[Start of Attachment]

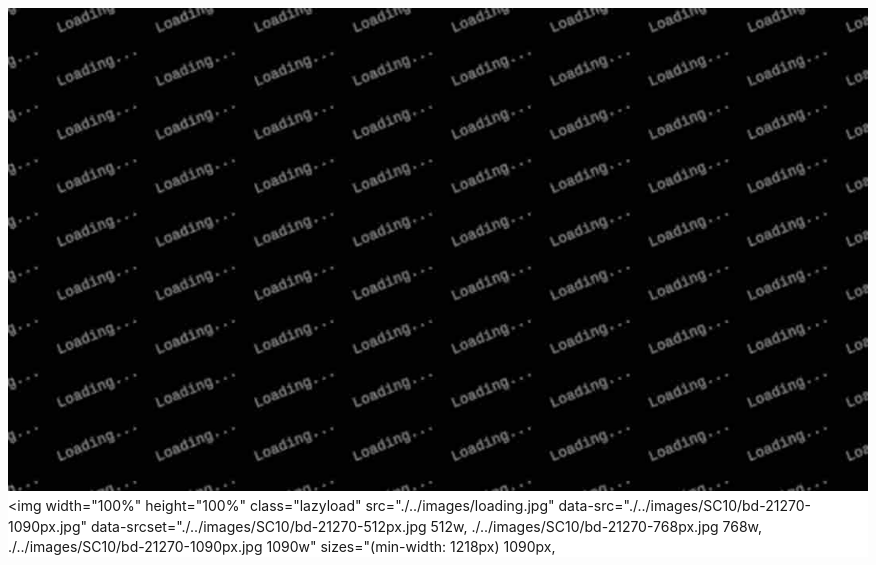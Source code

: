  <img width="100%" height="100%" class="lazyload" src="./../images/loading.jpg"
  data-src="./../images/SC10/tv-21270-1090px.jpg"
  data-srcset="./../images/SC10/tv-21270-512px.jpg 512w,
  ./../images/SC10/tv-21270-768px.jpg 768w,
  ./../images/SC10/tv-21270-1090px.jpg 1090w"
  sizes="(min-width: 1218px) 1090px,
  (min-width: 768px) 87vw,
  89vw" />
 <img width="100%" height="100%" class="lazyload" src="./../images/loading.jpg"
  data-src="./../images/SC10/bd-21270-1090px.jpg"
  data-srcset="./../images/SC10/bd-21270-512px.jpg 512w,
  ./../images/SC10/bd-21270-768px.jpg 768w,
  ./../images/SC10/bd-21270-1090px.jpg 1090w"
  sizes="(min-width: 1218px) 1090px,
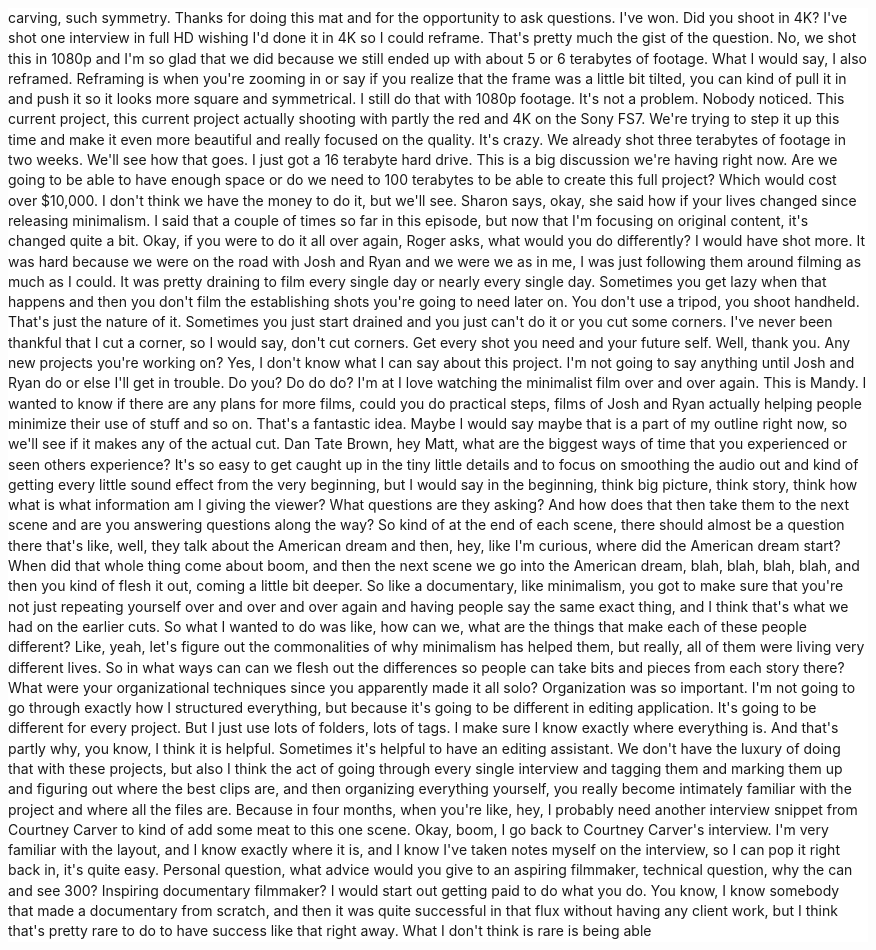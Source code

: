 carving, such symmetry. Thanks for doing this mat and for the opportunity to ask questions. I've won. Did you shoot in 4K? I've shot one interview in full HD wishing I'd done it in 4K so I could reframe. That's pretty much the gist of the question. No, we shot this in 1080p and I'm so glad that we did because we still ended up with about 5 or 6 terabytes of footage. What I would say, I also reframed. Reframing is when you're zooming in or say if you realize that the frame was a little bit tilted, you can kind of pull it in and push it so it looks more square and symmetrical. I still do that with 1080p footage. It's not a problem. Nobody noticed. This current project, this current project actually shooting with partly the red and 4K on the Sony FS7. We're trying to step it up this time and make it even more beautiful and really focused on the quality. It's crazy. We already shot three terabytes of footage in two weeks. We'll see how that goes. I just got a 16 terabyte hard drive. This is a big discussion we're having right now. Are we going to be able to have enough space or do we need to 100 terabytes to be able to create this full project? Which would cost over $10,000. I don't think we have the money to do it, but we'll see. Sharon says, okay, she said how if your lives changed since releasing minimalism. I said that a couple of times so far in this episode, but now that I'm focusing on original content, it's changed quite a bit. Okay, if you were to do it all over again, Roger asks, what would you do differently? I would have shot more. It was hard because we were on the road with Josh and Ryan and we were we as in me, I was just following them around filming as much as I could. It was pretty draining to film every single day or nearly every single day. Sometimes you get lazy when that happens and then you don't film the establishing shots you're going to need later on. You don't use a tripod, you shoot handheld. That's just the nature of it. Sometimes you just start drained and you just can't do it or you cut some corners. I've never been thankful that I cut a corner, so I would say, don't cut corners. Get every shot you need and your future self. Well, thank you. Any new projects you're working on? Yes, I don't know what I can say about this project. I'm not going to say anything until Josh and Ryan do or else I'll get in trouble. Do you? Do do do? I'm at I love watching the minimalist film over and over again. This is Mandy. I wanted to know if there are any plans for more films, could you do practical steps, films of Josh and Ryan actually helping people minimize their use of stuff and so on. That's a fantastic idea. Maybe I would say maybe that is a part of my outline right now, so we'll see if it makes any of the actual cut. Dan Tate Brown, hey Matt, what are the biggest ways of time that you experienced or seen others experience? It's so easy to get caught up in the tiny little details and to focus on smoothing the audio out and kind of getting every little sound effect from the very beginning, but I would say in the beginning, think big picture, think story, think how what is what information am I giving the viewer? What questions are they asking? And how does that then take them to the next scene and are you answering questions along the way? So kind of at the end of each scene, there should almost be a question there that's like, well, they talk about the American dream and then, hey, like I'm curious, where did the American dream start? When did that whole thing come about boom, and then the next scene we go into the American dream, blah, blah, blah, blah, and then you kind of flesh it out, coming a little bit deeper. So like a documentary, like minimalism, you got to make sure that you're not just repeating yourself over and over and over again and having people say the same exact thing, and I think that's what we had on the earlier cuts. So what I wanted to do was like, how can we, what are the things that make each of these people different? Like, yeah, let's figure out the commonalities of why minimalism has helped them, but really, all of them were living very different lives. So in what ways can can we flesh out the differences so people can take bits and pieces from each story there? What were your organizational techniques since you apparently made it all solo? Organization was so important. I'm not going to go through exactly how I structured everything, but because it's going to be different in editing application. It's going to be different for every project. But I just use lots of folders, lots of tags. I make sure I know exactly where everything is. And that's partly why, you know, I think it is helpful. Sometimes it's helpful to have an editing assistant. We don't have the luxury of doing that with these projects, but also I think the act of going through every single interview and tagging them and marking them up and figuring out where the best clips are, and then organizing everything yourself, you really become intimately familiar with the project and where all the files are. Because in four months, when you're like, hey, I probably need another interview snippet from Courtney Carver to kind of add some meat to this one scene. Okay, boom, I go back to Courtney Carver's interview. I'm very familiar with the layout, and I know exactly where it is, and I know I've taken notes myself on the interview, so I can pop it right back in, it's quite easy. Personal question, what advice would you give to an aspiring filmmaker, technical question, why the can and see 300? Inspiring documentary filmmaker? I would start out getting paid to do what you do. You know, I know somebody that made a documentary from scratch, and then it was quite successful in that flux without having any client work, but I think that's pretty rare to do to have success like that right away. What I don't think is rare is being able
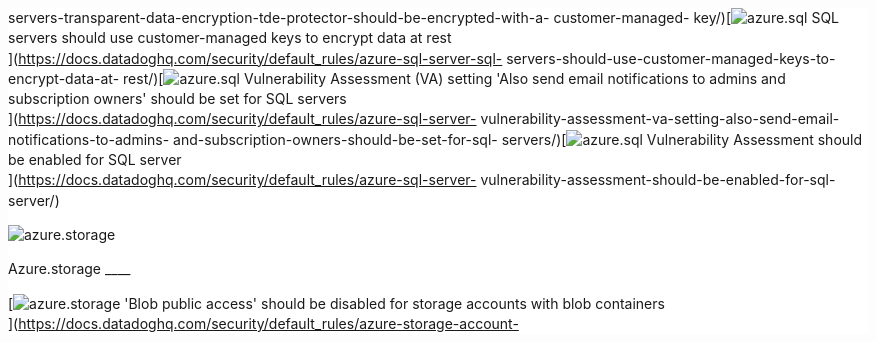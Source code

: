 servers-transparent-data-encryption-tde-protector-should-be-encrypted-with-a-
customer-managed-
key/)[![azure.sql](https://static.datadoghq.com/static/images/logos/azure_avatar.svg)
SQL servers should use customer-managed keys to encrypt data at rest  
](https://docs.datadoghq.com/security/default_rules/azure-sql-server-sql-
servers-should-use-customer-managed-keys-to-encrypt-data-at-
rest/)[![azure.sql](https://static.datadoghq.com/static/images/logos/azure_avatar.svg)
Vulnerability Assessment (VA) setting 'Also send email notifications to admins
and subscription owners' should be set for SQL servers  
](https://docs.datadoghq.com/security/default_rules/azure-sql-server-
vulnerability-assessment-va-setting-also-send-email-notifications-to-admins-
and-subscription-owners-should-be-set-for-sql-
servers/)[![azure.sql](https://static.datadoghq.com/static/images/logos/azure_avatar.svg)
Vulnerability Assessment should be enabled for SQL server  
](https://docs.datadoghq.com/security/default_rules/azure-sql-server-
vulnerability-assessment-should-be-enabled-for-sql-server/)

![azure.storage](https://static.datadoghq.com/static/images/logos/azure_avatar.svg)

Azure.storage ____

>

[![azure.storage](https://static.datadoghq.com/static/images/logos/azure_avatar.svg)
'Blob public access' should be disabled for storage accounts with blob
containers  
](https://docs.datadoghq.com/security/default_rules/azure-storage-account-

[End of Attachment]
[Start of Attachment]

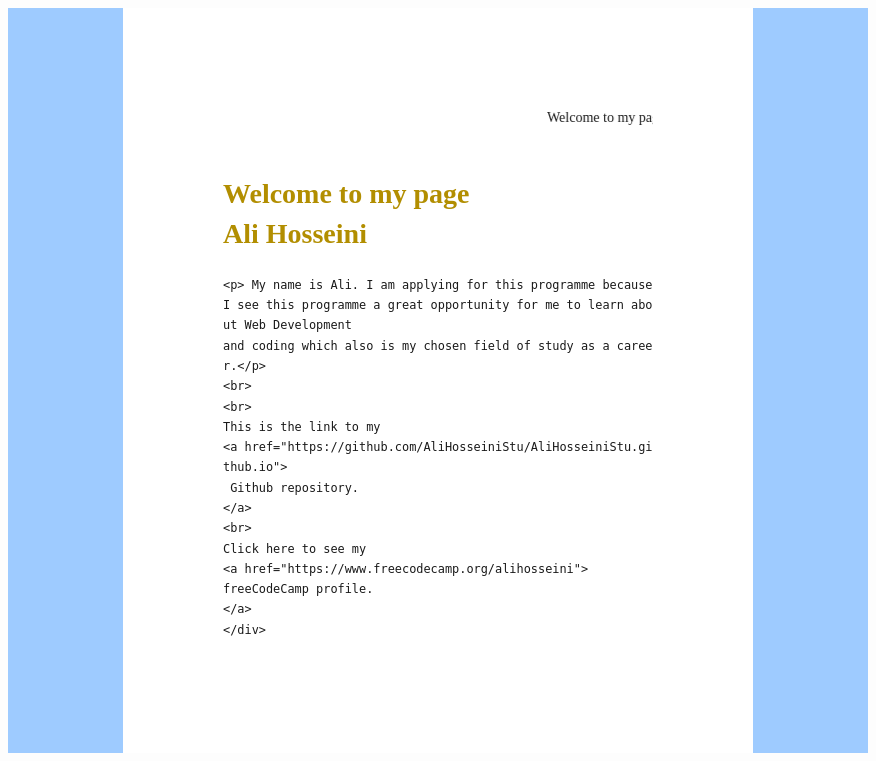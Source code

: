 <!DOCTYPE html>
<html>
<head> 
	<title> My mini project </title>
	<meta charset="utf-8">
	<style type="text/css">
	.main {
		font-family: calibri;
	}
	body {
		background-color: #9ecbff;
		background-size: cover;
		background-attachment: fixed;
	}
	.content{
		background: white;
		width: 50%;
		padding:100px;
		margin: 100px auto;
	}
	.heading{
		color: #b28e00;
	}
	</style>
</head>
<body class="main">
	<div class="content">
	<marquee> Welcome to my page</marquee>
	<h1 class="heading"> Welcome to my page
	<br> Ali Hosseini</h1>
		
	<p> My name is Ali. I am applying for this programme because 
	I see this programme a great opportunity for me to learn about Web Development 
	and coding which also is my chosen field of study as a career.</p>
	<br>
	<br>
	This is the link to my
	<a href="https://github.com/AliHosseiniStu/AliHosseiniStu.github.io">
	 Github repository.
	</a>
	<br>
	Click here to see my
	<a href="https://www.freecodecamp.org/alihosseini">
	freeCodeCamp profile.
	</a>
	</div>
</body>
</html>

[End of Attachment]

> Exercise brief
Which lines of the data contain the string "security"? Copy each one.

> Solution to this task
](https://docs.datadoghq.com/security/default_rules/azure-sql-server-sql-
](https://docs.datadoghq.com/security/default_rules/azure-sql-server-
](https://docs.datadoghq.com/security/default_rules/azure-sql-server-
](https://docs.datadoghq.com/security/default_rules/azure-storage-account-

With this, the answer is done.